Each line below should be restated exactly, with nothing dropped.

Stored data:
:::::
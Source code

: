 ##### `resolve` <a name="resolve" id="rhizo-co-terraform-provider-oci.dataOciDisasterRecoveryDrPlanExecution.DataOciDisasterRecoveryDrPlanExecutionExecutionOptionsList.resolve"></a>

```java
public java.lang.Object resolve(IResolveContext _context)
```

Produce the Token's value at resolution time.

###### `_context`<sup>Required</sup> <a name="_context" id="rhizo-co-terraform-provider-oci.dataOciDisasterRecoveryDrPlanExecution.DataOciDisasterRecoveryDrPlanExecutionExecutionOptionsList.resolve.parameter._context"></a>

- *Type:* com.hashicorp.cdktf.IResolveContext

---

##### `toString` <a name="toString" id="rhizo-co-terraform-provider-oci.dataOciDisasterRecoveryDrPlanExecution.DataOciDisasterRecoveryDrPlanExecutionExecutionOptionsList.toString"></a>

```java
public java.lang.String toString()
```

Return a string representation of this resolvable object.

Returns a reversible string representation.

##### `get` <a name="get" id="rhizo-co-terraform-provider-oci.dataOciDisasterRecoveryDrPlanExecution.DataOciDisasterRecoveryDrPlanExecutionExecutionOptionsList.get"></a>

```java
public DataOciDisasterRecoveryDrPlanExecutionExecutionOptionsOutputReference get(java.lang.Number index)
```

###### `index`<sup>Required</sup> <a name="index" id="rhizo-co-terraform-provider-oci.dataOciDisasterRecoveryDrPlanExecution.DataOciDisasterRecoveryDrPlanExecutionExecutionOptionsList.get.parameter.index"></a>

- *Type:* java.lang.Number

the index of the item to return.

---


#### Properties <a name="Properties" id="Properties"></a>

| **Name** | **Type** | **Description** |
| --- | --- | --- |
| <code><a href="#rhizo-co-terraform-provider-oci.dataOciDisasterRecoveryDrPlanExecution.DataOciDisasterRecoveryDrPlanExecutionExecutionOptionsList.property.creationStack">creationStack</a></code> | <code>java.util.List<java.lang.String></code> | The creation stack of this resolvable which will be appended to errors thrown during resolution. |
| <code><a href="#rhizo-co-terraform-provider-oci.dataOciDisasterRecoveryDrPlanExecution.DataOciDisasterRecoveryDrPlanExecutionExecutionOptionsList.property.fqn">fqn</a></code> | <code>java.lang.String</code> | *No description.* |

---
:::::
» **REPLY TO THE EXERCISE**:
Source code

: ##### `resolve` <a name="resolve" id="rhizo-co-terraform-provider-oci.dataOciDisasterRecoveryDrPlanExecution.DataOciDisasterRecoveryDrPlanExecutionExecutionOptionsList.resolve"></a>

```java
public java.lang.Object resolve(IResolveContext _context)
```

Produce the Token's value at resolution time.

###### `_context`<sup>Required</sup> <a name="_context" id="rhizo-co-terraform-provider-oci.dataOciDisasterRecoveryDrPlanExecution.DataOciDisasterRecoveryDrPlanExecutionExecutionOptionsList.resolve.parameter._context"></a>

- *Type:* com.hashicorp.cdktf.IResolveContext

---

##### `toString` <a name="toString" id="rhizo-co-terraform-provider-oci.dataOciDisasterRecoveryDrPlanExecution.DataOciDisasterRecoveryDrPlanExecutionExecutionOptionsList.toString"></a>

```java
public java.lang.String toString()
```

Return a string representation of this resolvable object.

Returns a reversible string representation.

##### `get` <a name="get" id="rhizo-co-terraform-provider-oci.dataOciDisasterRecoveryDrPlanExecution.DataOciDisasterRecoveryDrPlanExecutionExecutionOptionsList.get"></a>

```java
public DataOciDisasterRecoveryDrPlanExecutionExecutionOptionsOutputReference get(java.lang.Number index)
```

###### `index`<sup>Required</sup> <a name="index" id="rhizo-co-terraform-provider-oci.dataOciDisasterRecoveryDrPlanExecution.DataOciDisasterRecoveryDrPlanExecutionExecutionOptionsList.get.parameter.index"></a>

- *Type:* java.lang.Number

the index of the item to return.

---


#### Properties <a name="Properties" id="Properties"></a>

| **Name** | **Type** | **Description** |
| --- | --- | --- |
| <code><a href="#rhizo-co-terraform-provider-oci.dataOciDisasterRecoveryDrPlanExecution.DataOciDisasterRecoveryDrPlanExecutionExecutionOptionsList.property.creationStack">creationStack</a></code> | <code>java.util.List<java.lang.String></code> | The creation stack of this resolvable which will be appended to errors thrown during resolution. |
| <code><a href="#rhizo-co-terraform-provider-oci.dataOciDisasterRecoveryDrPlanExecution.DataOciDisasterRecoveryDrPlanExecutionExecutionOptionsList.property.fqn">fqn</a></code> | <code>java.lang.String</code> | *No description.* |

---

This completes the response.